Database Design – Storing Historical nmap Data

database-design

I am designing a database to store nmap data. I want to store two basic types of data:

Information about the nmap scans themselves (e.g. start and end times, nmap version used, command line arguments used)
Information about the hosts on the network (e.g. host names, IP and MAC addresses, open ports, services running)

The primary purpose of my application is to generate a "map" of the network; essentially, a listing of which hosts are up, which hosts are down, which ports are open on which hosts, etc. For this part of the application, all I care about is the current state; in other words, the results of the latest nmap scan. However, my application also needs to do some historical reporting, like generate a graph of host OS over time.
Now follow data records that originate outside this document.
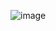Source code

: ![image](https://user-images.githubusercontent.com/75935486/154820426-5515ab80-7e17-4ec1-916f-1a55a84a98a6.png)
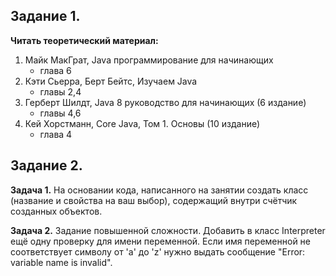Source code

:## Задание 1.

**Читать теоретический материал:**

1. Майк МакГрат, Java программирование для начинающих
   - глава 6
2. Кэти Сьерра, Берт Бейтс, Изучаем Java
   - главы 2,4
3. Герберт Шилдт, Java 8 руководство для начинающих (6 издание)
   - главы 4,6
4. Кей Хорстманн, Core Java, Том 1. Основы (10 издание)
   - глава 4

## Задание 2.

**Задача 1.**
На основании кода, написанного на занятии создать класс (название и свойства на ваш выбор), содержащий внутри счётчик созданных объектов.

**Задача 2.**
Задание повышенной сложности. Добавить в класс Interpreter ещё одну проверку для имени переменной. Если имя переменной не соответствует
символу от 'a' до 'z' нужно выдать сообщение "Error: variable name is invalid".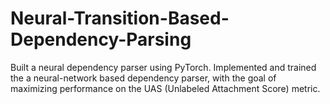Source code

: # Neural-Transition-Based-Dependency-Parsing
Built a neural dependency parser using PyTorch. Implemented and trained the a neural-network based dependency parser, with the goal of maximizing performance on the UAS (Unlabeled Attachment Score) metric.
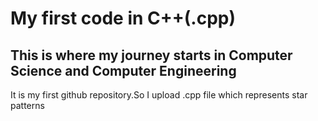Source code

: # My first code in C++(.cpp)
## This is where my journey starts in **Computer Science** and **Computer Engineering**
It is my first github repository.So I upload .cpp file which represents star patterns
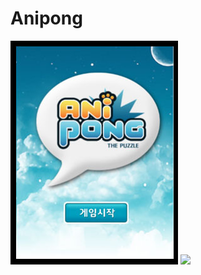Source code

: # Anipong

![](https://github.com/diffth/Anipong/blob/master/Anipong/image/01.png)
![](https://github.com/diffth/Anipong/tree/master/Anipong/image/02.png)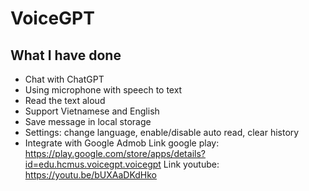 # VoiceGPT

## What I have done
 - Chat with ChatGPT
 - Using microphone with speech to text
 - Read the text aloud
 - Support Vietnamese and English
 - Save message in local storage
 - Settings: change language, enable/disable auto read, clear history
 - Integrate with Google Admob
 Link google play: https://play.google.com/store/apps/details?id=edu.hcmus.voicegpt.voicegpt
 Link youtube: https://youtu.be/bUXAaDKdHko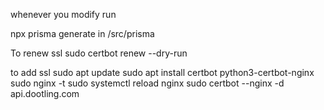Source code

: whenever you modify run

npx prisma generate in /src/prisma

To renew ssl
sudo certbot renew --dry-run

to add ssl
sudo apt update
sudo apt install certbot python3-certbot-nginx
sudo nginx -t
sudo systemctl reload nginx
sudo certbot --nginx -d api.dootling.com
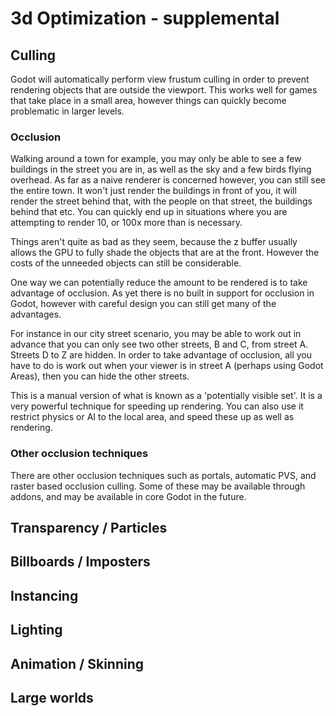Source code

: # 3d Optimization - supplemental

## Culling
Godot will automatically perform view frustum culling in order to prevent rendering objects that are outside the viewport. This works well for games that take place in a small area, however things can quickly become problematic in larger levels.

### Occlusion
Walking around a town for example, you may only be able to see a few buildings in the street you are in, as well as the sky and a few birds flying overhead. As far as a naive renderer is concerned however, you can still see the entire town. It won't just render the buildings in front of you, it will render the street behind that, with the people on that street, the buildings behind that etc. You can quickly end up in situations where you are attempting to render 10, or 100x more than is necessary.

Things aren't quite as bad as they seem, because the z buffer usually allows the GPU to fully shade the objects that are at the front. However the costs of the unneeded objects can still be considerable.

One way we can potentially reduce the amount to be rendered is to take advantage of occlusion. As yet there is no built in support for occlusion in Godot, however with careful design you can still get many of the advantages.

For instance in our city street scenario, you may be able to work out in advance that you can only see two other streets, B and C, from street A. Streets D to Z are hidden. In order to take advantage of occlusion, all you have to do is work out when your viewer is in street A (perhaps using Godot Areas), then you can hide the other streets.

This is a manual version of what is known as a 'potentially visible set'. It is a very powerful technique for speeding up rendering. You can also use it restrict physics or AI to the local area, and speed these up as well as rendering.

### Other occlusion techniques
There are other occlusion techniques such as portals, automatic PVS, and raster based occlusion culling. Some of these may be available through addons, and may be available in core Godot in the future.

## Transparency / Particles

## Billboards / Imposters

## Instancing

## Lighting

## Animation / Skinning

## Large worlds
I read this StackOverflow answer about storing historical data and it seems logical: only track the current state in your main tables and use audit tables for historical reporting. So I would have, for example, a hosts table with the following columns:

host_id
name
ip_address
mac_address
status

and a ports table with the following columns:

port_id
host_id
number
status

Every time I run nmap, I would truncate the hosts and ports tables and insert the new results.¹ The corresponding audit tables would track all of the changes over time so I could do historical reporting. Easy enough.

The problem(s)

What I can't figure out is the best way to store the information about the nmap scans themselves. If I followed the above structure, I might have a scans table with these columns:

scan_id
start
end
version
arguments

and a corresponding audit table. But the scans table would only ever contain one row (the most recent scan). This seems utterly pointless. There would also be no need for a scan_id column.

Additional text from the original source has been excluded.